In che modo l’”Accoglienza Diffusa” incide, invece, sul territorio?
“L’Accoglienza Diffusa prevede la costruzione di una partnership tra imprese agricole, lavoratori, enti locali ed associazioni del terzo settore finalizzata a migliorare gli interventi sul territorio. Offre, inoltre, un servizio alle imprese agricole sprovviste di strutture adeguate ad alloggiare i dipendenti stagionali, nel momento in cui siano arrivati al di fuori del “Decreto Flussi”. In alcuni Comuni come Saluzzo e Costigliole, ad esempio, questo sistema ha rappresentato anche un’occasione per riqualificare immobili in disuso”.
L’accompagnamento da parte della Caritas non si limita però all’ ”Accoglienza Diffusa” …
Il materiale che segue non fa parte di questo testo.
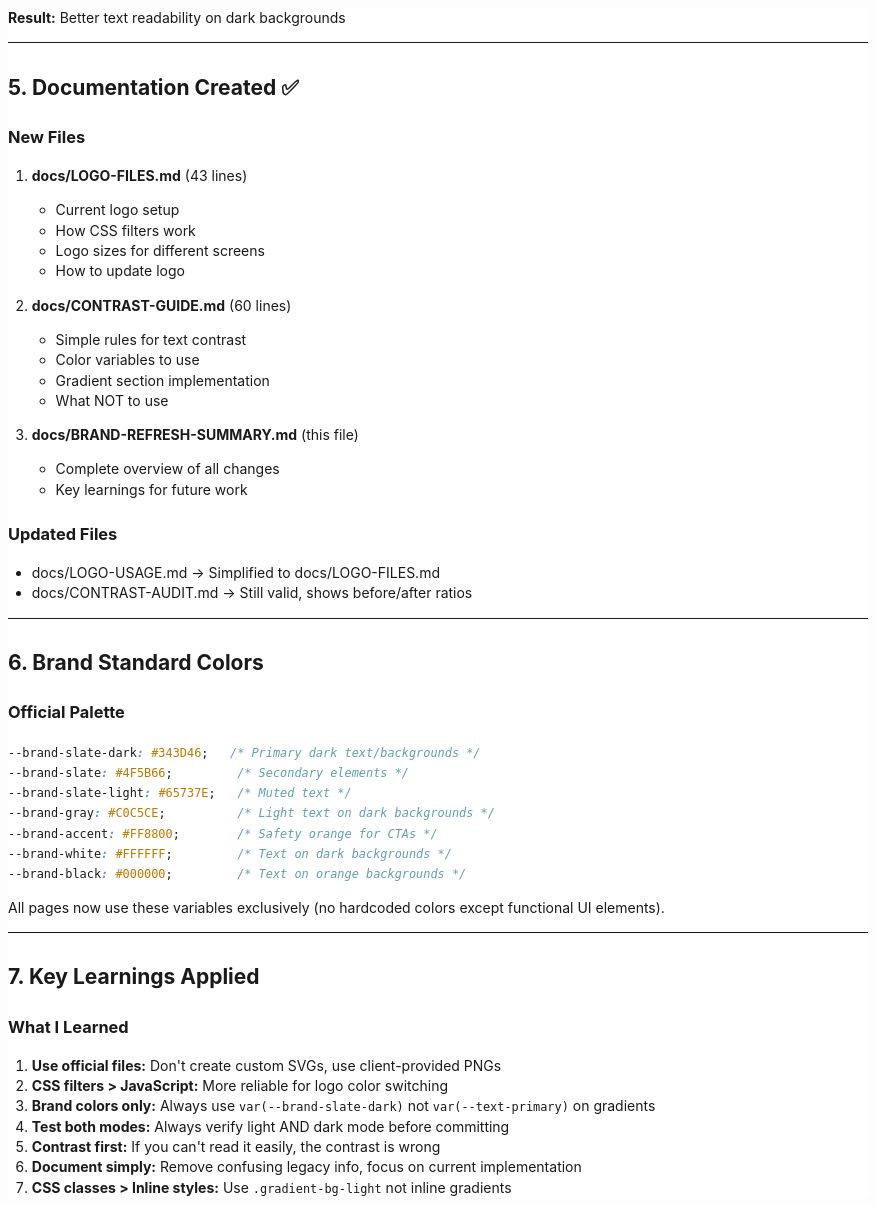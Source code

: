 **Result:** Better text readability on dark backgrounds

---

## 5. Documentation Created ✅

### New Files
1. **docs/LOGO-FILES.md** (43 lines)
   - Current logo setup
   - How CSS filters work
   - Logo sizes for different screens
   - How to update logo

2. **docs/CONTRAST-GUIDE.md** (60 lines)
   - Simple rules for text contrast
   - Color variables to use
   - Gradient section implementation
   - What NOT to use

3. **docs/BRAND-REFRESH-SUMMARY.md** (this file)
   - Complete overview of all changes
   - Key learnings for future work

### Updated Files
- docs/LOGO-USAGE.md → Simplified to docs/LOGO-FILES.md
- docs/CONTRAST-AUDIT.md → Still valid, shows before/after ratios

---

## 6. Brand Standard Colors

### Official Palette
```css
--brand-slate-dark: #343D46;   /* Primary dark text/backgrounds */
--brand-slate: #4F5B66;         /* Secondary elements */
--brand-slate-light: #65737E;   /* Muted text */
--brand-gray: #C0C5CE;          /* Light text on dark backgrounds */
--brand-accent: #FF8800;        /* Safety orange for CTAs */
--brand-white: #FFFFFF;         /* Text on dark backgrounds */
--brand-black: #000000;         /* Text on orange backgrounds */
```

All pages now use these variables exclusively (no hardcoded colors except functional UI elements).

---

## 7. Key Learnings Applied

### What I Learned
1. **Use official files:** Don't create custom SVGs, use client-provided PNGs
2. **CSS filters > JavaScript:** More reliable for logo color switching
3. **Brand colors only:** Always use `var(--brand-slate-dark)` not `var(--text-primary)` on gradients
4. **Test both modes:** Always verify light AND dark mode before committing
5. **Contrast first:** If you can't read it easily, the contrast is wrong
6. **Document simply:** Remove confusing legacy info, focus on current implementation
7. **CSS classes > Inline styles:** Use `.gradient-bg-light` not inline gradients
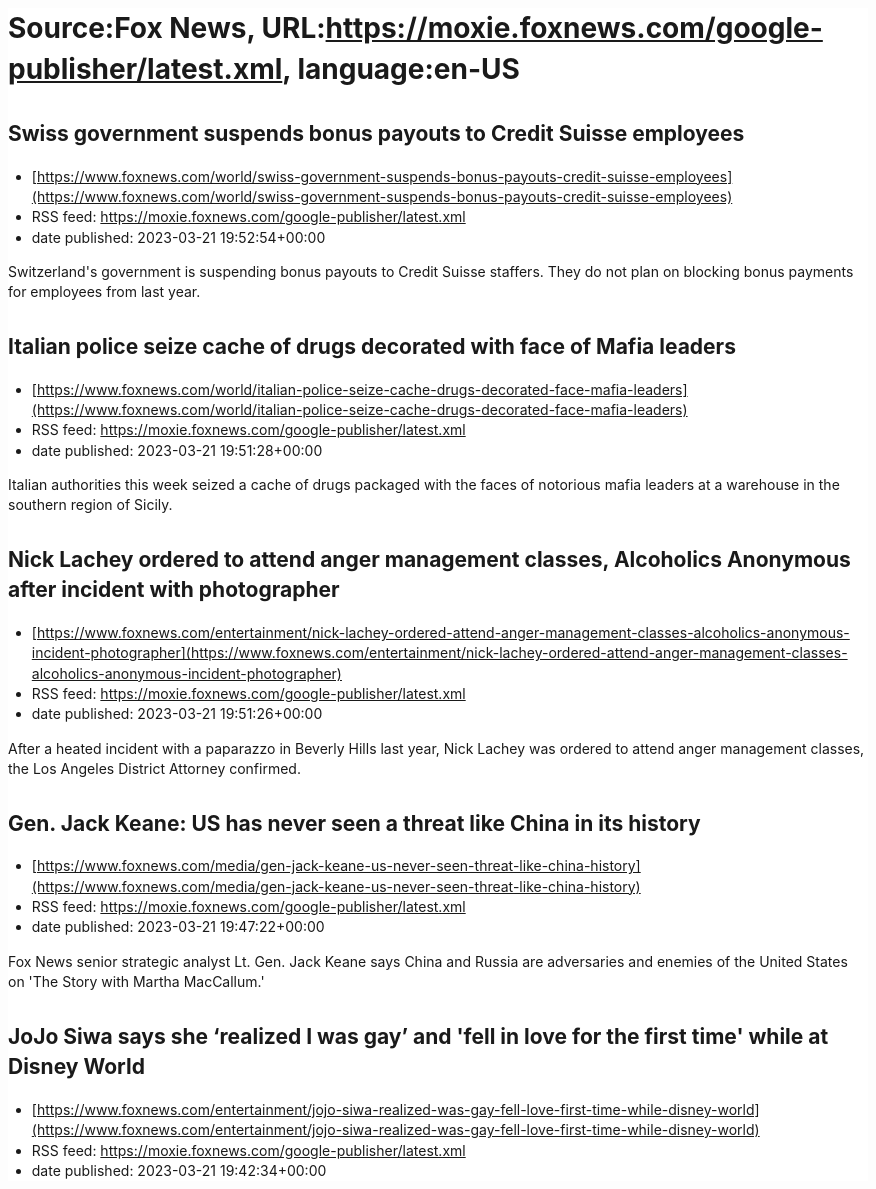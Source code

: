 # Source:Fox News, URL:https://moxie.foxnews.com/google-publisher/latest.xml, language:en-US

## Swiss government suspends bonus payouts to Credit Suisse employees
 - [https://www.foxnews.com/world/swiss-government-suspends-bonus-payouts-credit-suisse-employees](https://www.foxnews.com/world/swiss-government-suspends-bonus-payouts-credit-suisse-employees)
 - RSS feed: https://moxie.foxnews.com/google-publisher/latest.xml
 - date published: 2023-03-21 19:52:54+00:00

Switzerland&apos;s government is suspending bonus payouts to Credit Suisse staffers. They do not plan on blocking bonus payments for employees from last year.

## Italian police seize cache of drugs decorated with face of Mafia leaders
 - [https://www.foxnews.com/world/italian-police-seize-cache-drugs-decorated-face-mafia-leaders](https://www.foxnews.com/world/italian-police-seize-cache-drugs-decorated-face-mafia-leaders)
 - RSS feed: https://moxie.foxnews.com/google-publisher/latest.xml
 - date published: 2023-03-21 19:51:28+00:00

Italian authorities this week seized a cache of drugs packaged with the faces of notorious mafia leaders at a warehouse in the southern region of Sicily.

## Nick Lachey ordered to attend anger management classes, Alcoholics Anonymous after incident with photographer
 - [https://www.foxnews.com/entertainment/nick-lachey-ordered-attend-anger-management-classes-alcoholics-anonymous-incident-photographer](https://www.foxnews.com/entertainment/nick-lachey-ordered-attend-anger-management-classes-alcoholics-anonymous-incident-photographer)
 - RSS feed: https://moxie.foxnews.com/google-publisher/latest.xml
 - date published: 2023-03-21 19:51:26+00:00

After a heated incident with a paparazzo in Beverly Hills last year, Nick Lachey was ordered to attend anger management classes, the Los Angeles District Attorney confirmed.

## Gen. Jack Keane: US has never seen a threat like China in its history
 - [https://www.foxnews.com/media/gen-jack-keane-us-never-seen-threat-like-china-history](https://www.foxnews.com/media/gen-jack-keane-us-never-seen-threat-like-china-history)
 - RSS feed: https://moxie.foxnews.com/google-publisher/latest.xml
 - date published: 2023-03-21 19:47:22+00:00

Fox News senior strategic analyst Lt. Gen. Jack Keane says China and Russia are adversaries and enemies of the United States on &apos;The Story with Martha MacCallum.&apos;

## JoJo Siwa says she ‘realized I was gay’ and 'fell in love for the first time' while at Disney World
 - [https://www.foxnews.com/entertainment/jojo-siwa-realized-was-gay-fell-love-first-time-while-disney-world](https://www.foxnews.com/entertainment/jojo-siwa-realized-was-gay-fell-love-first-time-while-disney-world)
 - RSS feed: https://moxie.foxnews.com/google-publisher/latest.xml
 - date published: 2023-03-21 19:42:34+00:00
“Per le persone che lavorano sul territorio per un periodo superiore ai 5 mesi, come Caritas, insieme ad altri enti del terzo settore, interveniamo con un progetto di inserimento abitativo di lungo periodo, per facilitare la residenzialità e l’interruzione del percorso migratorio interno del bracciante. Si tratta di una tappa fondamentale del processo di integrazione: crediamo che la residenzialità sia oggi più che mai essenziale nelle pratiche di rinnovo dei permessi di soggiorno, nell’accesso ai servizi e nell’esercizio attivo dei propri diritti”.